**Required action**
From the records that follow, copy every line that contains the word "Expected".

Dataset entries

◆ ◆ ◆ ◆

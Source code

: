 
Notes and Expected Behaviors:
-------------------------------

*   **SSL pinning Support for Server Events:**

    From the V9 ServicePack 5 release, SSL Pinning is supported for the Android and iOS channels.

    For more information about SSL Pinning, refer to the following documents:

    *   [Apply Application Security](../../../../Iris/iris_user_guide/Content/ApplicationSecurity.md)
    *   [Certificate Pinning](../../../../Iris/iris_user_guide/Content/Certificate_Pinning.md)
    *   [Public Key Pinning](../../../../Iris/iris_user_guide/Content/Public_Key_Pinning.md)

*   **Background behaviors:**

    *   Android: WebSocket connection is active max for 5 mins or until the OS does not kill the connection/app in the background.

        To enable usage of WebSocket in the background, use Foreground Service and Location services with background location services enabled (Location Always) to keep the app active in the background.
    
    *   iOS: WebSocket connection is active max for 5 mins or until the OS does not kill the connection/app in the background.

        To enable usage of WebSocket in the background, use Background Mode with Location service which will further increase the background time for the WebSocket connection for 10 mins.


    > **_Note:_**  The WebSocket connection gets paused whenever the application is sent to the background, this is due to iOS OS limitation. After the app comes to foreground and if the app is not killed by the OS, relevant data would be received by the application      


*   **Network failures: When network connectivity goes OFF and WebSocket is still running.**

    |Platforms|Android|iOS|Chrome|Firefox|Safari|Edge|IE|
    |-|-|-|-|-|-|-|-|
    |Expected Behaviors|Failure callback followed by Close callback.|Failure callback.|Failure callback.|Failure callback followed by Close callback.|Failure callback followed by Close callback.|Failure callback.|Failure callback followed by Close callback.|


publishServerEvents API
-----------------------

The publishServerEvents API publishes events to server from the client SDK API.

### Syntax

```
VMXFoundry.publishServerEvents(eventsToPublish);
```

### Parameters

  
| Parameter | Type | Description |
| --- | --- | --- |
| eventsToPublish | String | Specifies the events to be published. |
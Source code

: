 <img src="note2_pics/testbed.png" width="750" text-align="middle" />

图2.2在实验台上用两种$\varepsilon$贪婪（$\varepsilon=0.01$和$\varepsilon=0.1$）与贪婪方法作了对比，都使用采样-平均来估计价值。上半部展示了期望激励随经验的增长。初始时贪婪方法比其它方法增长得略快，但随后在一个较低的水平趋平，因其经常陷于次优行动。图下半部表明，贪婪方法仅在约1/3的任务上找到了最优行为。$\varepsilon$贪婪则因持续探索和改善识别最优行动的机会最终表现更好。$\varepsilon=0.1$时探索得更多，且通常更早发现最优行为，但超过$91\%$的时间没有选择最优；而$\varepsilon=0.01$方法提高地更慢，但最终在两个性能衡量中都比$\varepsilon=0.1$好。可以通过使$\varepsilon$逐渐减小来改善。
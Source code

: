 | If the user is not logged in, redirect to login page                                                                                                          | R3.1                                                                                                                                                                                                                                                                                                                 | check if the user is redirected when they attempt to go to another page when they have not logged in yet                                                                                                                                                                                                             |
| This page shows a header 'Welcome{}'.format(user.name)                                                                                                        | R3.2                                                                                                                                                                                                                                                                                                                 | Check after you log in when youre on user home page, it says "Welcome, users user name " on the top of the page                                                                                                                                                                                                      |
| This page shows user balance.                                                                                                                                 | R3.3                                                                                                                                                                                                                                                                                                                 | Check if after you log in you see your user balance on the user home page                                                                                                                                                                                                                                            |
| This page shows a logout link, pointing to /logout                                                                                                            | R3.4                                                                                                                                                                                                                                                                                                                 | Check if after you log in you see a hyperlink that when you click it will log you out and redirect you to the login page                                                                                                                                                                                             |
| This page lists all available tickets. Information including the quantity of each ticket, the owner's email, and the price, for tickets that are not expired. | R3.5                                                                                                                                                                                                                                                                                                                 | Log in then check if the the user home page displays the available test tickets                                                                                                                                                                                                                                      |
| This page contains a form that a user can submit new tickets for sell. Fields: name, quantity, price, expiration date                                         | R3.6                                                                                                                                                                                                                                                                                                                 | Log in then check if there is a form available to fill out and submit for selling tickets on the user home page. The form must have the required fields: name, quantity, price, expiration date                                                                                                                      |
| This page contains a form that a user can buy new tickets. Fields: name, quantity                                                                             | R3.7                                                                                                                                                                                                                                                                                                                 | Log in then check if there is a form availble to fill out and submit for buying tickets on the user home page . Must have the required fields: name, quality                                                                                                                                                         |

◆ ◆ ◆ ◆

**Response to the task**
Notes and Expected Behaviors:
    |Expected Behaviors|Failure callback followed by Close callback.|Failure callback.|Failure callback.|Failure callback followed by Close callback.|Failure callback followed by Close callback.|Failure callback.|Failure callback followed by Close callback.|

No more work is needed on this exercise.